Mexican Beans

>> Wednesday, July 1, 2009

pinto beans,frijoles
Frijoles,Beans are an essential part of Mexican food, I remember when I was growing up my Mom always had a pot on the stove or ready made in the refrigerator for our weekly meals. If you want to make good Mexican food you should learn how to make simple beans to work with that you can later add other ingredients or spices to. Although you could just buy a can of beans nothing compares to the fresh-no preservative- no tin can taste of home made beans, (buying dry beans is also cheaper). Pinto beans are the most common bean used, although some regions use black beans, and we will be using Pinto beans here.


The very first thing you need to do is clean your beans, of course running them under water, but you also need to pick out the pieces of rocks or really dirty ones, I also discard the split halves. This is quite normal.

There are 3 ways you can cook your beans, 1. you could soak the beans in water overnight to soften them and shorten the cooking time.2. You could use a pressure cooker, this shortens the cooking time considerably. I'm not a fan of pressure cookers, it could be from a "childhood scar". One day my Mom was using her pressure cooker, goes into the kitchen to check on the beans. Then we heard a load banging noise, and my Mother screaming. We ran to the kitchen and saw a bean explosion. Beans were everywhere. On the walls, the ceiling and my poor Mother. It's kinda funny now, but we were just glad my Mom was Ok. You don't want to know how hard it is to remove bean stains from the walls. So no pressure cooker for me. 3. You can put them in a big pot and boil, nice and safe; for everyone.

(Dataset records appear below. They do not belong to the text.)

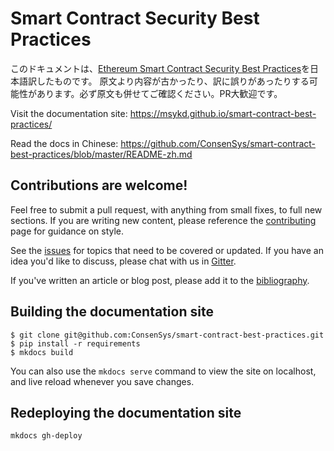 # Smart Contract Security Best Practices

このドキュメントは、[Ethereum Smart Contract Security Best Practices](https://consensys.github.io/smart-contract-best-practices/)を日本語訳したものです。 原文より内容が古かったり、訳に誤りがあったりする可能性があります。必ず原文も併せてご確認ください。PR大歓迎です。

Visit the documentation site: https://msykd.github.io/smart-contract-best-practices/

Read the docs in Chinese: https://github.com/ConsenSys/smart-contract-best-practices/blob/master/README-zh.md

## Contributions are welcome!
<!-- 
<<<<<<< HEAD
Feel free to submit a pull request, with anything from small fixes, to full new sections. If you are writing new content, please reference the [contributing](https://consensys.github.io/smart-contract-best-practices/about/contributing) page for guidance on style. 
======= -->
Feel free to submit a pull request, with anything from small fixes, to full new sections. If you are writing new content, please reference the [contributing](./docs/about/contributing.md) page for guidance on style. 
<!-- >>>>>>> 7a827c960b9f279cd698d66f63244b83b783ef9a -->

See the [issues](https://github.com/ConsenSys/smart-contract-best-practices/issues) for topics that need to be covered or updated. If you have an idea you'd like to discuss, please chat with us in [Gitter](https://gitter.im/ConsenSys/smart-contract-best-practices).

If you've written an article or blog post, please add it to the [bibliography](./bibliography).  


## Building the documentation site

```
$ git clone git@github.com:ConsenSys/smart-contract-best-practices.git
$ pip install -r requirements
$ mkdocs build 
```

You can also use the `mkdocs serve` command to view the site on localhost, and live reload whenever you save changes.

## Redeploying the documentation site

```
mkdocs gh-deploy
```

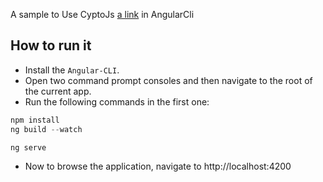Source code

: A sample to Use CyptoJs [a link](https://www.npmjs.com/package/crypto-js) in AngularCli

How to run it
-------------

- Install the `Angular-CLI`.
- Open two command prompt consoles and then navigate to the root of the current app.
- Run the following commands in the first one:

```PowerShell
npm install
ng build --watch

ng serve
```

- Now to browse the application, navigate to http://localhost:4200
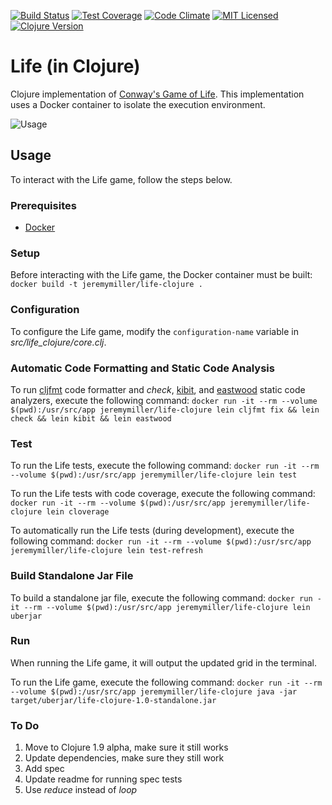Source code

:[![Build Status](https://travis-ci.org/jeremy-miller/life-clojure.svg?branch=master)](https://travis-ci.org/jeremy-miller/life-clojure)
[![Test Coverage](https://coveralls.io/repos/github/jeremy-miller/life-clojure/badge.svg?branch=master)](https://coveralls.io/github/jeremy-miller/life-clojure?branch=master)
[![Code Climate](https://codeclimate.com/github/jeremy-miller/life-clojure/badges/gpa.svg)](https://codeclimate.com/github/jeremy-miller/life-clojure)
[![MIT Licensed](https://img.shields.io/badge/license-MIT-blue.svg)](https://raw.githubusercontent.com/hyperium/hyper/master/LICENSE)
[![Clojure Version](https://img.shields.io/badge/Clojure-1.8.0-blue.svg)]()

# Life (in Clojure)
Clojure implementation of [Conway's Game of Life](https://en.wikipedia.org/wiki/Conway%27s_Game_of_Life).
This implementation uses a Docker container to isolate the execution environment.

![Usage](https://github.com/jeremy-miller/life-clojure/blob/master/usage.gif)

## Usage
To interact with the Life game, follow the steps below.

### Prerequisites
- [Docker](https://docs.docker.com/engine/installation/linux/ubuntu/)

### Setup
Before interacting with the Life game, the Docker container must be built: ```docker build -t jeremymiller/life-clojure .```

### Configuration
To configure the Life game, modify the ```configuration-name``` variable in *src/life_clojure/core.clj*.

### Automatic Code Formatting and Static Code Analysis
To run [cljfmt](https://github.com/weavejester/cljfmt) code formatter and *check*, [kibit](https://github.com/jonase/kibit), and [eastwood](https://github.com/jonase/eastwood) static code analyzers,
execute the following command: ```docker run -it --rm --volume $(pwd):/usr/src/app jeremymiller/life-clojure lein cljfmt fix && lein check && lein kibit && lein eastwood```

### Test
To run the Life tests, execute the following command: ```docker run -it --rm --volume $(pwd):/usr/src/app jeremymiller/life-clojure lein test```

To run the Life tests with code coverage, execute the following command: ```docker run -it --rm --volume $(pwd):/usr/src/app jeremymiller/life-clojure lein cloverage```

To automatically run the Life tests (during development), execute the following command: ```docker run -it --rm --volume $(pwd):/usr/src/app jeremymiller/life-clojure lein test-refresh```

### Build Standalone Jar File
To build a standalone jar file, execute the following command: ```docker run -it --rm --volume $(pwd):/usr/src/app jeremymiller/life-clojure lein uberjar```

### Run
When running the Life game, it will output the updated grid in the terminal.

To run the Life game, execute the following command: ```docker run -it --rm --volume $(pwd):/usr/src/app jeremymiller/life-clojure java -jar target/uberjar/life-clojure-1.0-standalone.jar```

### To Do
1. Move to Clojure 1.9 alpha, make sure it still works
2. Update dependencies, make sure they still work
3. Add spec
4. Update readme for running spec tests
5. Use *reduce* instead of *loop*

To make enough for 1 meal for 2 adults you'll need 1 1/2 cups or about 275 grams of beans. After you clean the beans put in a large pot to start with enough water to cover them above by 2 inches/5 cm. Bring them to a boil then reduce heat and continue to cook until they are tender, have doubled in size and their skin starts to split. You need to check on them often, stir and keep adding water to make sure they don't dry out and burn. Cooking time can take up to 2 hours depending on weight. After they have become tender you can now add 1 teaspoon or more of salt. That's all, now you can use them in many Mexican recipes.